Start of DATA TO USE
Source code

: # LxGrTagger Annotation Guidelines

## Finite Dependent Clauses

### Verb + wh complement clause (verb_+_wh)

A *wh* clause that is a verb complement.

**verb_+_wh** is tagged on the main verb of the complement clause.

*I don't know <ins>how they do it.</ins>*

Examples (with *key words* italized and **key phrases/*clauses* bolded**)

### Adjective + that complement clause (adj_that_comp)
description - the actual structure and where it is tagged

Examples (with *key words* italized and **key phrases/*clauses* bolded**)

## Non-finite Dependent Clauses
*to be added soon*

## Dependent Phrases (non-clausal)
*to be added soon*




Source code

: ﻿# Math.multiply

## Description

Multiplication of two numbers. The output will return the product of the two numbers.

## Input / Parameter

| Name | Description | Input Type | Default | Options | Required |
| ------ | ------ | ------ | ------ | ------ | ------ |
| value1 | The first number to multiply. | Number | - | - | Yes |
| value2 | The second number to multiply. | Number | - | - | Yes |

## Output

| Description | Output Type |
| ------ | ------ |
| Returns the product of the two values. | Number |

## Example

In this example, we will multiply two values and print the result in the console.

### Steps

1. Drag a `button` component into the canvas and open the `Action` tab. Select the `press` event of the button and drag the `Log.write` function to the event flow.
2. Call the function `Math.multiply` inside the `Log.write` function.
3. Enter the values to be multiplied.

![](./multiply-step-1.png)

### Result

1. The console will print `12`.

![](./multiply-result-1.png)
End of DATA TO USE
» TRY IT
Every entry must be retyped in full, exactly as given.

» EXPECTED OUTPUT
Source code

: # LxGrTagger Annotation Guidelines

## Finite Dependent Clauses

### Verb + wh complement clause (verb_+_wh)

A *wh* clause that is a verb complement.

**verb_+_wh** is tagged on the main verb of the complement clause.

*I don't know <ins>how they do it.</ins>*

Examples (with *key words* italized and **key phrases/*clauses* bolded**)

### Adjective + that complement clause (adj_that_comp)
description - the actual structure and where it is tagged

Examples (with *key words* italized and **key phrases/*clauses* bolded**)

## Non-finite Dependent Clauses
*to be added soon*

## Dependent Phrases (non-clausal)
*to be added soon*




Source code

: ﻿# Math.multiply

## Description

Multiplication of two numbers. The output will return the product of the two numbers.

## Input / Parameter

| Name | Description | Input Type | Default | Options | Required |
| ------ | ------ | ------ | ------ | ------ | ------ |
| value1 | The first number to multiply. | Number | - | - | Yes |
| value2 | The second number to multiply. | Number | - | - | Yes |

## Output

| Description | Output Type |
| ------ | ------ |
| Returns the product of the two values. | Number |

## Example

In this example, we will multiply two values and print the result in the console.

### Steps

1. Drag a `button` component into the canvas and open the `Action` tab. Select the `press` event of the button and drag the `Log.write` function to the event flow.
2. Call the function `Math.multiply` inside the `Log.write` function.
3. Enter the values to be multiplied.

![](./multiply-step-1.png)

### Result

1. The console will print `12`.

![](./multiply-result-1.png)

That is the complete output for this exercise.